On weekends, Baugher’s can get pretty crowded. The cars you see along the road are folks who don’t want to use the very large and plentiful lot behind the market. I don’t know why because we were parked in an awesome spot inside of a minute.
What to Do
So the main parking lot is to the rear of the property, next to a “Petting Zoo”. Look to the left, where two tall and dilapidated old buildings loom over a small pond and idyllic little grassy, fenced area.
As you get closer, you will see that those buildings were at one time actually stalls. Built to accommodate a livestock operation, one building had pigs on the 2nd floor and other livestock below.You can see through a cracked window what A1 eloquently referred to as a “shit thrower”. This is a machine that conveyed barnyard waste from the upstairs to a bin or truck or whatever the farmer used, to get the poop from the barn to the field.
There is a small “compost pile” of hay and poopies on your walk over, if you want to see first hand how farm waste gets mixed and used as homemade fertilizer.

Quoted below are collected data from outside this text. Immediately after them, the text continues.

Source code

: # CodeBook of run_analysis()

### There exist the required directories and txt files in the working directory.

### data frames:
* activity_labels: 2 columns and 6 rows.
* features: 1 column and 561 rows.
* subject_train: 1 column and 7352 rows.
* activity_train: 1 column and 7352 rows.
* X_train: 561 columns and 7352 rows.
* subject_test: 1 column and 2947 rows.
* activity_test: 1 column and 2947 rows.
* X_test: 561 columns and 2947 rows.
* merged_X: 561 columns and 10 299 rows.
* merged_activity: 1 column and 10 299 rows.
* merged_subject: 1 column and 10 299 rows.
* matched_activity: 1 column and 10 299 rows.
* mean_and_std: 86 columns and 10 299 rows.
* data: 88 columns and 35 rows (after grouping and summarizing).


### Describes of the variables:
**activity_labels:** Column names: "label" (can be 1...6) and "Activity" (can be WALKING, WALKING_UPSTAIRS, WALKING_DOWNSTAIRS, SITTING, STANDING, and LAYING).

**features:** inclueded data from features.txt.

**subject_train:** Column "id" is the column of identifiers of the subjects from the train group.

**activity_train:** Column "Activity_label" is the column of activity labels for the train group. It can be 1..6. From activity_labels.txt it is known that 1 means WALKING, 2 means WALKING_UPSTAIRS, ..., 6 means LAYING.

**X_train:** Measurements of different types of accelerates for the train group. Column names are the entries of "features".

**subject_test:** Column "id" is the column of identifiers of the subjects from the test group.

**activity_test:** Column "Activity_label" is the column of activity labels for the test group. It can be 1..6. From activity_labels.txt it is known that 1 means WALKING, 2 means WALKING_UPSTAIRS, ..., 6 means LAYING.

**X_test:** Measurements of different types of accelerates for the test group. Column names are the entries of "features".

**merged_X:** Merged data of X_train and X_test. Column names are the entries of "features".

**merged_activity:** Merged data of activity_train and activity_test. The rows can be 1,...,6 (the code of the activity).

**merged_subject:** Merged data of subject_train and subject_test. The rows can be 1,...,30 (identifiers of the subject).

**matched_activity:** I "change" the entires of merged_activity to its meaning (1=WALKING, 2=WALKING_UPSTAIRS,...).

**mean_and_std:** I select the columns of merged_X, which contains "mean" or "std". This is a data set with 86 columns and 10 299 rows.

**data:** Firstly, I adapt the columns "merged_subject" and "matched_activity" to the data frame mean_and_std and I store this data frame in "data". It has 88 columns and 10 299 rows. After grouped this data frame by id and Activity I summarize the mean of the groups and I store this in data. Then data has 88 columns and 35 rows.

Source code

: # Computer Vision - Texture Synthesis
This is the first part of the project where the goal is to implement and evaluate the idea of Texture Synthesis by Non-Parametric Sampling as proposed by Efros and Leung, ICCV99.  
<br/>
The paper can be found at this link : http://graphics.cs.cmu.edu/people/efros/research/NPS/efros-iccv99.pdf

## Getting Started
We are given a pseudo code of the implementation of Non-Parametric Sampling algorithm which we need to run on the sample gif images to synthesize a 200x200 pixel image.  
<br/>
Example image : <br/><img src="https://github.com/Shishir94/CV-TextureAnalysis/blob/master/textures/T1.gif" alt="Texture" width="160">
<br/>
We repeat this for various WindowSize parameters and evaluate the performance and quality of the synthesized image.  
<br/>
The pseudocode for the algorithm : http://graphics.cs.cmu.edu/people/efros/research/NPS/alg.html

Obviously, most of the folks walking by don’t think about that. They just try to keep their kids away from the puddles around it the poop-pile.
The “Petting Zoo”
When the Baugher family decided that raising and selling livestock (mostly pigs) wasn’t financially viable, they turned the stalls into a petting zoo. I use zoo in the loosest of terms. It is cute and idyllic and represents a real farm and not a contrived one by being appropriately shabby. There are chicks, a peacock, super cute bunnies, ducks and more in stalls to the right of the entrance gate. Many of these animals are used in educational demonstrations throughout the year.

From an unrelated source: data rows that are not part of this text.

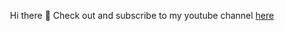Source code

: <p align="center">
  Hi there 👋 Check out and subscribe to my youtube channel <a href="https://www.youtube.com/channel/UCBNlINWfd08qgDkUTaUY4_w/">here</a>
</p>
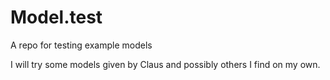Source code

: # Model.test
A repo for testing example models 

I will try some models given by Claus and possibly others I find on my own. 
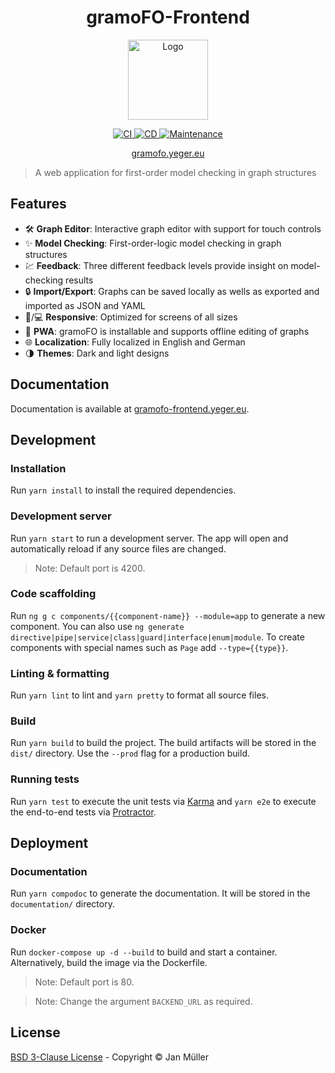<h1 align="center">gramoFO-Frontend</h1>

<p align="center">
  <img src="https://raw.githubusercontent.com/DerYeger/gramofo-frontend/master/src/assets/icons/android-chrome-512x512.png" alt="Logo" width="128" height="128">
</p>

<p align="center">
  <a href="https://github.com/DerYeger/gramofo-frontend/actions/workflows/ci.yml">
    <img alt="CI" src="https://github.com/DerYeger/gramofo-frontend/actions/workflows/ci.yml/badge.svg?event=push">
  </a>
  <a href="https://github.com/DerYeger/gramofo-frontend/actions/workflows/cd.yml">
    <img alt="CD" src="https://github.com/DerYeger/gramofo-frontend/actions/workflows/cd.yml/badge.svg">
  </a>
  <a href="https://github.com/DerYeger/gramofo-frontend/actions/workflows/maintenance.yml">
    <img alt="Maintenance" src="https://github.com/DerYeger/gramofo-frontend/actions/workflows/maintenance.yml/badge.svg">
  </a>
</p>

<p align="center">
   <a href="https://gramofo.yeger.eu/">
    gramofo.yeger.eu
  </a>
</p>

> A web application for first-order model checking in graph structures

## Features

- 🛠 **Graph Editor**: Interactive graph editor with support for touch controls
- ✨ **Model Checking**: First-order-logic model checking in graph structures
- 💹 **Feedback**: Three different feedback levels provide insight on model-checking results
- 🔒 **Import/Export**: Graphs can be saved locally as wells as exported and imported as JSON and YAML
- 📱/💻 **Responsive**: Optimized for screens of all sizes
- 📶 **PWA**: gramoFO is installable and supports offline editing of graphs
- 🌐 **Localization**: Fully localized in English and German
- 🌗 **Themes**: Dark and light designs


## Documentation

Documentation is available at [gramofo-frontend.yeger.eu](https://gramofo-frontend.yeger.eu/).

## Development

### Installation

Run `yarn install` to install the required dependencies.

### Development server

Run `yarn start` to run a development server. The app will open and automatically reload if any source files are changed.
>Note: Default port is 4200.

### Code scaffolding

Run `ng g c components/{{component-name}} --module=app` to generate a new component. You can also use `ng generate directive|pipe|service|class|guard|interface|enum|module`. To create components with special names such as `Page` add `--type={{type}}`.

### Linting & formatting

Run `yarn lint` to lint and `yarn pretty` to format all source files.

### Build

Run `yarn build` to build the project. The build artifacts will be stored in the `dist/` directory. Use the `--prod` flag for a production build.

### Running tests

Run `yarn test` to execute the unit tests via [Karma](https://karma-runner.github.io) and `yarn e2e` to execute the end-to-end tests via [Protractor](http://www.protractortest.org/).

## Deployment

### Documentation

Run `yarn compodoc` to generate the documentation. It will be stored in the `documentation/` directory.

### Docker

Run `docker-compose up -d --build` to build and start a container. Alternatively, build the image via the Dockerfile.
>Note: Default port is 80.

>Note: Change the argument `BACKEND_URL` as required.

## License

[BSD 3-Clause License](./LICENSE) - Copyright &copy; Jan Müller
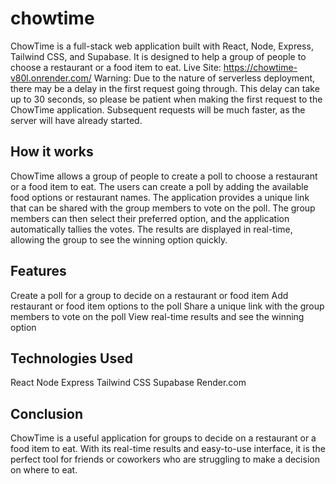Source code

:# chowtime
ChowTime is a full-stack web application built with React, Node, Express, Tailwind CSS, and Supabase. It is designed to help a group of people to choose a restaurant or a food item to eat.
Live Site: https://chowtime-v80l.onrender.com/
Warning: Due to the nature of serverless deployment, there may be a delay in the first request going through. This delay can take up to 30 seconds, so please be patient when making the first request to the ChowTime application. Subsequent requests will be much faster, as the server will have already started.

## How it works
ChowTime allows a group of people to create a poll to choose a restaurant or a food item to eat. The users can create a poll by adding the available food options or restaurant names. The application provides a unique link that can be shared with the group members to vote on the poll. The group members can then select their preferred option, and the application automatically tallies the votes. The results are displayed in real-time, allowing the group to see the winning option quickly.

## Features
Create a poll for a group to decide on a restaurant or food item
Add restaurant or food item options to the poll
Share a unique link with the group members to vote on the poll
View real-time results and see the winning option

## Technologies Used
React
Node
Express
Tailwind CSS
Supabase
Render.com

## Conclusion
ChowTime is a useful application for groups to decide on a restaurant or a food item to eat. With its real-time results and easy-to-use interface, it is the perfect tool for friends or coworkers who are struggling to make a decision on where to eat.
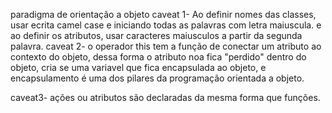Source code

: paradigma de orientação a objeto
caveat 1- Ao definir nomes das classes, usar ecrita camel case e iniciando todas as palavras com letra maiuscula.
e ao definir os atributos, usar caracteres maiusculos a partir da segunda palavra.
caveat 2- o operador this tem a função de conectar um atributo ao contexto do objeto,
dessa forma o atributo noa fica "perdido" dentro do objeto, cria se uma variavel que fica encapsulada ao objeto,
e encapsulamento é uma dos pilares  da programação orientada a objeto.

caveat3- ações ou atributos são declaradas da mesma forma que funções.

Open the gate to the pond petting area by pulling UP on the knob.
Notice the insanely adorable bunny right behind you. She looks like a cartoon character.

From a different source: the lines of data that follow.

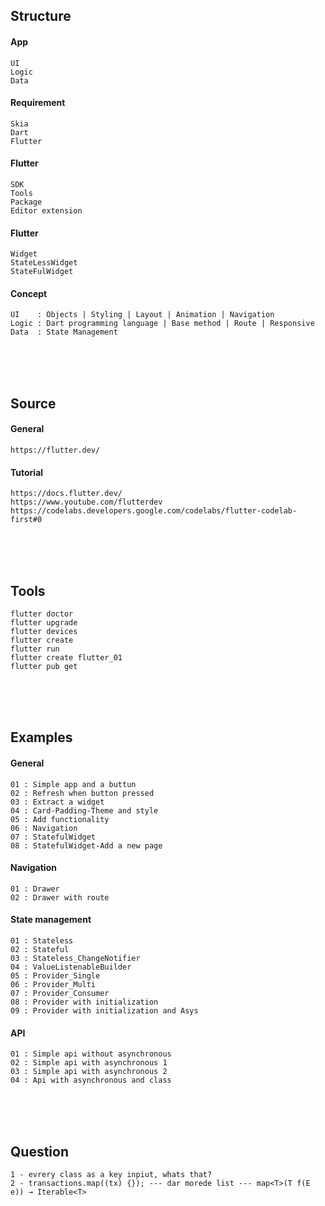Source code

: <!---------------------------------------[Description]-->
## Structure

#### App
	UI
	Logic
	Data

#### Requirement
	Skia
	Dart
	Flutter

#### Flutter
	SDK
	Tools
	Package
	Editor extension

#### Flutter
	Widget
	StateLessWidget
	StateFulWidget

#### Concept
	UI    : Objects | Styling | Layout | Animation | Navigation
	Logic : Dart programming language | Base method | Route | Responsive
	Data  : State Management




<!---------------------------------------[Source]-->
<br><br><br>

## Source

#### General
    https://flutter.dev/

#### Tutorial
	https://docs.flutter.dev/
	https://www.youtube.com/flutterdev
	https://codelabs.developers.google.com/codelabs/flutter-codelab-first#0


<!---------------------------------------[Tools]-->
<br><br><br>

## Tools
	flutter doctor
	flutter upgrade
	flutter devices
	flutter create
	flutter run
	flutter create flutter_01
	flutter pub get



<!---------------------------------------[ Examples ]-->
<br><br><br>

## Examples

#### General
	01 : Simple app and a buttun
	02 : Refresh when button pressed
	03 : Extract a widget
	04 : Card-Padding-Theme and style
	05 : Add functionality
	06 : Navigation
	07 : StatefulWidget
	08 : StatefulWidget-Add a new page


#### Navigation
	01 : Drawer
	02 : Drawer with route

#### State management
	01 : Stateless
	02 : Stateful
	03 : Stateless_ChangeNotifier
	04 : ValueListenableBuilder
	05 : Provider_Single
	06 : Provider_Multi
	07 : Provider_Consumer
	08 : Provider with initialization
	09 : Provider with initialization and Asys
#### API
	01 : Simple api without asynchronous
	02 : Simple api with asynchronous 1
	03 : Simple api with asynchronous 2
	04 : Api with asynchronous and class


<!---------------------------------------[Question]-->
<br><br><br>

## Question
	1 - evrery class as a key inpiut, whats that?
	2 - transactions.map((tx) {}); --- dar morede list --- map<T>(T f(E e)) → Iterable<T>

Shut the gate right away so the animals and errant toddlers don’t get out. Inside are donkeys, a pony, myriad goats and sheep, chickens and A LOT of poo-poo on the ground (as one should assume there would be). Pet, brush and coo for awhile, then walk out onto the small bridge built over the pond. There is a swing set as well as a tree swing near the chicken coop.
Scrub up at the small sink just outside the zoo gate, near the chicks/kitty pen. Up the hill from the zoo is a small playground and picnic tables.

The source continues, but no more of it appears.